I think that Waterken is a good solution, if we can figure out how to
make XML and XSLT object-oriented. If someone thinks these are
object-oriented, please clue me in. As for server side, can I override
a method in one JSP with one from another JSP?
I think there is something beyond XML and OO that combines the
two technologies. That's where we're headed. Maybe Smalltalk
or Ruby or Python already do these things. Java relies to heavily
on XML/preprocessing, when it should incorporate a structuring
language itself
(Object arrays aren't type safe).
> How pinned down are we really? What would it take to get the (a)
> base capability model up to the point that it could be useful to
> users (e.g. launch POLA applications, share permissions with other
> applications and users using POLA via capabilities)?
I think it will require a better better integration between the network
language/protocol and the client & server language.
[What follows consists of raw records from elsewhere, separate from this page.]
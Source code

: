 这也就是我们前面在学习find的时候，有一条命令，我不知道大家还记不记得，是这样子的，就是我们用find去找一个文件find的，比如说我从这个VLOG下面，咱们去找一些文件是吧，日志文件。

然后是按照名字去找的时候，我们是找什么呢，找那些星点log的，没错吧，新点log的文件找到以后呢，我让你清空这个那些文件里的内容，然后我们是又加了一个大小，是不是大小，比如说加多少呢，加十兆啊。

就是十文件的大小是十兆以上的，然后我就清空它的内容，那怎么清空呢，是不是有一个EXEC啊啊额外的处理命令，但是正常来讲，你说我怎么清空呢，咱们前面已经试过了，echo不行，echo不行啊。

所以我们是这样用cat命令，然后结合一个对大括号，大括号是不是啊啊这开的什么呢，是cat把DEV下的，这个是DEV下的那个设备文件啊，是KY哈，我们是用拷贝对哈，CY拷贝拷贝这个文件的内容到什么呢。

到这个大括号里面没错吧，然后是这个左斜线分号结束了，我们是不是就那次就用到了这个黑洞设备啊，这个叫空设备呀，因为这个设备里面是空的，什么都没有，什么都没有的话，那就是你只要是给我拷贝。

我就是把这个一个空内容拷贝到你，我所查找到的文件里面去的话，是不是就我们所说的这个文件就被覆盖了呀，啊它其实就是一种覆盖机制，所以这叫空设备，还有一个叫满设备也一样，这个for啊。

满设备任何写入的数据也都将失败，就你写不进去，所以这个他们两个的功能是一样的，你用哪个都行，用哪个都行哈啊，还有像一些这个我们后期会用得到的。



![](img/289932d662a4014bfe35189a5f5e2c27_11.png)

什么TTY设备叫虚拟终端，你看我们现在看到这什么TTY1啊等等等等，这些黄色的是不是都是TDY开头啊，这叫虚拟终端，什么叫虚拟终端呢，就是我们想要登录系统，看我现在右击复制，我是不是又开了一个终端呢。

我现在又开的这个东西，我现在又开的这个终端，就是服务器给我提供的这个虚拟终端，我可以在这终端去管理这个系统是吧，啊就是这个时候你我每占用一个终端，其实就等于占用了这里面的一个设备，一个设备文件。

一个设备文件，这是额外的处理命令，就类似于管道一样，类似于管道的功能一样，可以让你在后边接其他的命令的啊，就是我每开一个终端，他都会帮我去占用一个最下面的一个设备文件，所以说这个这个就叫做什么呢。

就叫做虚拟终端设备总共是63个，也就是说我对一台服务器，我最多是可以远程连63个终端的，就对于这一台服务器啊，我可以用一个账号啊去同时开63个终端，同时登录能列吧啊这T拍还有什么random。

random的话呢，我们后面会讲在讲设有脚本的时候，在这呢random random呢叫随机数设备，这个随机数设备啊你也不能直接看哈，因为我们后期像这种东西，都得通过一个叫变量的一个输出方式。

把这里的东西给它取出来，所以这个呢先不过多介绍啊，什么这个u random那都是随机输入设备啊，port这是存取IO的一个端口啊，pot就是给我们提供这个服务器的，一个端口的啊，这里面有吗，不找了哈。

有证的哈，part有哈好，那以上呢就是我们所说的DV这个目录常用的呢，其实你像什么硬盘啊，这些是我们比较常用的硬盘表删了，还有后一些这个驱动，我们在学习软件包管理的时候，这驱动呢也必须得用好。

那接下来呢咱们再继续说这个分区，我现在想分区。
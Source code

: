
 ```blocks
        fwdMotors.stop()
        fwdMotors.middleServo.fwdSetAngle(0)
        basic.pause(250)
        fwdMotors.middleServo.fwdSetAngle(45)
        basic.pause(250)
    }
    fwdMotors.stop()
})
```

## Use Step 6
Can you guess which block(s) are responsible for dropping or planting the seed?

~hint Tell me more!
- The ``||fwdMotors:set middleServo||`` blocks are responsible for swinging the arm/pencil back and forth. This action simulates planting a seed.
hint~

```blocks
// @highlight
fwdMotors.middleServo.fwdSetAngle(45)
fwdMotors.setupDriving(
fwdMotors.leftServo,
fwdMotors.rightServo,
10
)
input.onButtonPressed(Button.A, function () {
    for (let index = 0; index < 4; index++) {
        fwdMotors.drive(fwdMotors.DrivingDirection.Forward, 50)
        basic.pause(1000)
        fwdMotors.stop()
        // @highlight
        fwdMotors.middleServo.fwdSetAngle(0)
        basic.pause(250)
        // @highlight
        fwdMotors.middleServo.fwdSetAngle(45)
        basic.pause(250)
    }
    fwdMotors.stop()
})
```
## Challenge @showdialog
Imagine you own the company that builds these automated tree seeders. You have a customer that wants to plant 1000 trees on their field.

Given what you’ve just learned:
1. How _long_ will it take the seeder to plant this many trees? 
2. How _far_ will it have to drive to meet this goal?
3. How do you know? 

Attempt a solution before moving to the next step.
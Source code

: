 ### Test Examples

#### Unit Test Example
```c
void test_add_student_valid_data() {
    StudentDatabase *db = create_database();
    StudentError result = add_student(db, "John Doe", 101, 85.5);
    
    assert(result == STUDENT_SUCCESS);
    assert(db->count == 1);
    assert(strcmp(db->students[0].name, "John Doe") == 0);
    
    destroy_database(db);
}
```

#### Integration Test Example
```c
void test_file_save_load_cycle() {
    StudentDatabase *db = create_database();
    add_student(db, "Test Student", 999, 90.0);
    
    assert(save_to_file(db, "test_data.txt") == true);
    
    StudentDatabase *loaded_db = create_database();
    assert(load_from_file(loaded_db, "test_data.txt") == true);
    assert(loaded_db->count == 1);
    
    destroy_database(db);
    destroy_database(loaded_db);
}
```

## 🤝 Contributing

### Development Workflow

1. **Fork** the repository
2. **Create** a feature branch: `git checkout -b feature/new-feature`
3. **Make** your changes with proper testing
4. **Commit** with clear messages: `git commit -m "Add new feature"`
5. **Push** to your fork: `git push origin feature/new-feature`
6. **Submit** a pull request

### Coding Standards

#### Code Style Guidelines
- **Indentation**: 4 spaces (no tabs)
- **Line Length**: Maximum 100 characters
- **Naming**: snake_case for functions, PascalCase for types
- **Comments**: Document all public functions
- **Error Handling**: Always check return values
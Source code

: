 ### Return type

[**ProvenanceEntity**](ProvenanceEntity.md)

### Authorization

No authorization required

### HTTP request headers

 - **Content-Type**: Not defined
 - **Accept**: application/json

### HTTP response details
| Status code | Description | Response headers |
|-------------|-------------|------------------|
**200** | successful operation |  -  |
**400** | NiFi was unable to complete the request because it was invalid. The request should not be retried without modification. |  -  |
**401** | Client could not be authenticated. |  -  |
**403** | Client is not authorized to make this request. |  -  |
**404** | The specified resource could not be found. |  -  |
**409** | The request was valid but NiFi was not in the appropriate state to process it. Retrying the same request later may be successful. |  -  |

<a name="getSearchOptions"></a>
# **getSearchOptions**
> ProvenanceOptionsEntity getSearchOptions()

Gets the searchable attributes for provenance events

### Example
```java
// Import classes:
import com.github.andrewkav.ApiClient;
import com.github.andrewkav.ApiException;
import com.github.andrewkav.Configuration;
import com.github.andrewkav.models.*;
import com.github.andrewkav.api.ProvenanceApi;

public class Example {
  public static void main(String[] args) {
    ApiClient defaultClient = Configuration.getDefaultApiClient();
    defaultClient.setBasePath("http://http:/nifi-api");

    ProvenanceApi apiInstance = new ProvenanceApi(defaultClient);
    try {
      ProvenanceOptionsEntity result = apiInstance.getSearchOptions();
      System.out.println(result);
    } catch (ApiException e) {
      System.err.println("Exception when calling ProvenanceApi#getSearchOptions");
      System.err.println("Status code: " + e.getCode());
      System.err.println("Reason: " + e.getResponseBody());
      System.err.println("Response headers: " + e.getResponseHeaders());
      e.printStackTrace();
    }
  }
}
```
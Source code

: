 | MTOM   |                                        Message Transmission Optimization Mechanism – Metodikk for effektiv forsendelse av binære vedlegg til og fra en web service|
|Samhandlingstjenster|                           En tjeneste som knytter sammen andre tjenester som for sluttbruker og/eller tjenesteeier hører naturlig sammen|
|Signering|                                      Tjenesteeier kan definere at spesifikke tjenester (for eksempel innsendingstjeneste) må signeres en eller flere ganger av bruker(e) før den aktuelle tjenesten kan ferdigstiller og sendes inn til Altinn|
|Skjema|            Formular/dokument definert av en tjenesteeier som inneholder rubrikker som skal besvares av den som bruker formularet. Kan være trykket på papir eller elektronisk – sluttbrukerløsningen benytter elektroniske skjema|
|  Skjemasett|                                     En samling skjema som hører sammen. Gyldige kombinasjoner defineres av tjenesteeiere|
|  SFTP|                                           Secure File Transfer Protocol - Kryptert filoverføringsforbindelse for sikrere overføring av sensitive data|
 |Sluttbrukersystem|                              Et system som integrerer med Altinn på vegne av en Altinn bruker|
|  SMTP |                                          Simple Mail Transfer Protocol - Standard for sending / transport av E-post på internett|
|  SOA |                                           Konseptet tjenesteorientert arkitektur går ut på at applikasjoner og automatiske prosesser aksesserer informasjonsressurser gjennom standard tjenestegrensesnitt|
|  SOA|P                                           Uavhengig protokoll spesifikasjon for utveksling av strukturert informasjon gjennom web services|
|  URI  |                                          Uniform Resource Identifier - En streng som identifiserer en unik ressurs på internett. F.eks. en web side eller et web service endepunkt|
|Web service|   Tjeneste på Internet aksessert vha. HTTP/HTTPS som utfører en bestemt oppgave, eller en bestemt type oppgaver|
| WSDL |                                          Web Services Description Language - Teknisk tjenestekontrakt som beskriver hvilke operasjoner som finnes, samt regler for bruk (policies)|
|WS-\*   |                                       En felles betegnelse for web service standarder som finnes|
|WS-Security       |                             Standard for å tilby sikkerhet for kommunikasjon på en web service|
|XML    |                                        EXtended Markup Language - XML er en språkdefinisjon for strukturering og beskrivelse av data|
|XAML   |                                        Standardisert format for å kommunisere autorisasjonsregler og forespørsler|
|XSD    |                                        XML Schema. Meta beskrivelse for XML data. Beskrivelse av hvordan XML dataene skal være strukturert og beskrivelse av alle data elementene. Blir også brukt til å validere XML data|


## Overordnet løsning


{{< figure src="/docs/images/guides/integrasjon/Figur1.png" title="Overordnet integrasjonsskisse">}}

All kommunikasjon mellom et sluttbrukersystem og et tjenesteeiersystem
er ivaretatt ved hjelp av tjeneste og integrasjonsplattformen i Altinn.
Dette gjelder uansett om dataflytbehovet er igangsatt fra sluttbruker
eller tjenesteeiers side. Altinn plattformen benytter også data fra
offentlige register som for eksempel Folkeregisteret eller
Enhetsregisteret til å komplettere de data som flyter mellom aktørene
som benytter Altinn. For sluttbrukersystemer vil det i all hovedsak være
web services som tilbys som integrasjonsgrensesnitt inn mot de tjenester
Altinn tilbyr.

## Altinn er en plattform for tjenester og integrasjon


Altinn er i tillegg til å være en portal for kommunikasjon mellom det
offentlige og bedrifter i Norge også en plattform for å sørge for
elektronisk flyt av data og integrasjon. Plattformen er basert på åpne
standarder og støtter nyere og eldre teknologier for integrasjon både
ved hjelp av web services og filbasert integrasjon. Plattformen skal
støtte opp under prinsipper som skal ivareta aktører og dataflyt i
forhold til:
Is there any
hope of .NET
or the Vista API doing this? When we can transparently move
between the network language and and the client & server language,
I think everything will become much easier. Thus your browser,
server, and network protocols will all support the same language.
Making references externally visible in the language is important,
that's what
we've learned from URLs. With Waterken, a language module can
essentially
declare it's own URL (possibly relative to some configured item),
instead of relying
on the file system/app server.
Obviously, there should be competitors in this space, so we will
need to develop transformation/gateways to move between
environments. This will prevent us from being pinned down AGAIN.
If we can't develop language translation for natural languages,
can we at least do it for computer languages? Do we need a central
language that everyone converts to and from? Intentional Programming
raises it's head again. Or should we compile down into virtual machine
code, and decompile back into high level languages?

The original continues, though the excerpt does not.